MapReduce

Inter Process Communication

The goal of IPC is to communicate between different processes. Common ways to do IPC include:

Pipes
Sockets
Shared Memory

Pipes

Takes in a stream of bytes from an input file descriptor
Spits out the data through an output file descriptor

Pipes in the shell

> ls -1 | cut -d'.' -f1 | sort | uniq | tee dirents

Pipes in code

int pipe(int pipefd[2]);

pipe() takes a single argument - an array of size 2.
It sets pipefd[0] to the reading end fd.
It sets pipefd[1] to the writing end fd.

Pipe capacity

How much data can a pipe hold?

Pipes' capacity depends on system configuration, but usually it ranges from 4 KiB to 128 KiB.

Check /proc/sys/fs/pipe-max-size!

Reading from a pipe

Returns 0 if all writing ends are closed.
Blocks if pipe is empty and active writing ends exist.
Unblocks when data is written so pipe becomes nonempty.

Writing to a pipe

Generates a SIGPIPE if all reading ends are closed.
Blocks if pipe is full and active reading ends exist.
Unblocks when data is read so pipe becomes nonfull.

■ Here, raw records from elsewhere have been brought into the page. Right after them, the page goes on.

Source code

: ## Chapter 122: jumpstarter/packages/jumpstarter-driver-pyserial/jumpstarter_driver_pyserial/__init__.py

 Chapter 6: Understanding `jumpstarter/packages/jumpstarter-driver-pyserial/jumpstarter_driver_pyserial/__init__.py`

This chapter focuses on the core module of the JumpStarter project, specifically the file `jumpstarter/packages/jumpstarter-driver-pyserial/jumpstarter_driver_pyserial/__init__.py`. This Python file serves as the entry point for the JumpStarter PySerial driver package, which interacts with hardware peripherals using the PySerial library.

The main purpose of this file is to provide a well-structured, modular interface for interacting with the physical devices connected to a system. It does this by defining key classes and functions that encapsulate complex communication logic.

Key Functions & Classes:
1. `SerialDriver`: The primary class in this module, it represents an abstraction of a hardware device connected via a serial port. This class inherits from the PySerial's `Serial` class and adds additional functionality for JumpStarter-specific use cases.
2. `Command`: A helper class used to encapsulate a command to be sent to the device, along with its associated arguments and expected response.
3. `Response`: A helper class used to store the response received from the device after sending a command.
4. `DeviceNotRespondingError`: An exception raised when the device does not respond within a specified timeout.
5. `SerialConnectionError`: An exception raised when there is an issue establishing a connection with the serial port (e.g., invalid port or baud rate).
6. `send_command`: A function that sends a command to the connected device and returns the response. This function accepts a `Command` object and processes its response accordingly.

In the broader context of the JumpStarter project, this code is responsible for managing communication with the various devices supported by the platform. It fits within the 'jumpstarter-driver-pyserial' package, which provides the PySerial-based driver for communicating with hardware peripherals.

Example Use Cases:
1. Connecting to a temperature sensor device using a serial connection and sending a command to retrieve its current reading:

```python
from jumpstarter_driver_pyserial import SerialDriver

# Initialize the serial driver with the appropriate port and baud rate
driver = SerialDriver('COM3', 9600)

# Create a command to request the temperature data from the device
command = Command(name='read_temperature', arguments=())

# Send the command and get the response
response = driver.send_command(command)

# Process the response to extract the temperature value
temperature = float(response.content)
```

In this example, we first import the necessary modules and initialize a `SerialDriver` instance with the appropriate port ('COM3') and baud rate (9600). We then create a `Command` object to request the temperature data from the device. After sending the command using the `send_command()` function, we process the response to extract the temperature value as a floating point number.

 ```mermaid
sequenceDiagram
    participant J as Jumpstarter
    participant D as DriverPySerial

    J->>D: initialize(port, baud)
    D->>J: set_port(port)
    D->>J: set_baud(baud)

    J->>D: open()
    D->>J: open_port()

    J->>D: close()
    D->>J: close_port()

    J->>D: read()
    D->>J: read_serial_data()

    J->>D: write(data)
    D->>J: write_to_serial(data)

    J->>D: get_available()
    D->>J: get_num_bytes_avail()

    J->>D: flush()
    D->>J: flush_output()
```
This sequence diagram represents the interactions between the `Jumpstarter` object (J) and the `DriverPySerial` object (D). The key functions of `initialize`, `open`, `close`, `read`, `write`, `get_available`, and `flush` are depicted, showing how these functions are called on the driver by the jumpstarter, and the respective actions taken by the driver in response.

Note: SIGPIPE kills your program by default. Catch or ignore it to see write() returning -1 and setting errno to EPIPE.

pipe() vs pipe2()

pipe2() has an additional argument (flags).

O_CLOEXEC closes both pipe fds on a successful exec.

Mapreduce

What is MapReduce?

A programming model: Map, then Reduce
Originally developed at Google to process large datasets with distributed systems
Map: transform raw data into processed data
Reduce: aggregate processed data into statistics
The 341 MapReduce is vastly oversimplified

MapReduce Example

MapReduce

Parallelism

Mapping is parallelizable: The mapper function is independent per input element
Assign different chunks across mappers
Reducing is parallelizable: The reducer function is associative - reduce(A[1...n]) = reduce(reduce(A[1...n/2]) + reduce(A[n/2...n]))
Run multiple reducers together, then reduce the output from reducers

Lab Assignment

Implement the MapReduce orchestrator:

Split up the inputs
Send them off to mappers
Agglomerate the mapped outputs into a final result via a reducer

No need to implement mappers or reducers yourself, and a splitter tool is already provided.

Implementation

./mapreduce <input_file> <output_file> <mapper_executable> <reducer_executable> <mapper_count>.

Split the input file into <mapper_count> chunks using the given splitter tool.
Start a mapper process for each chunk, and pipe the output of each mapper process into the input of the singular reducer process.
Pipe the output of the reducer process to the output file.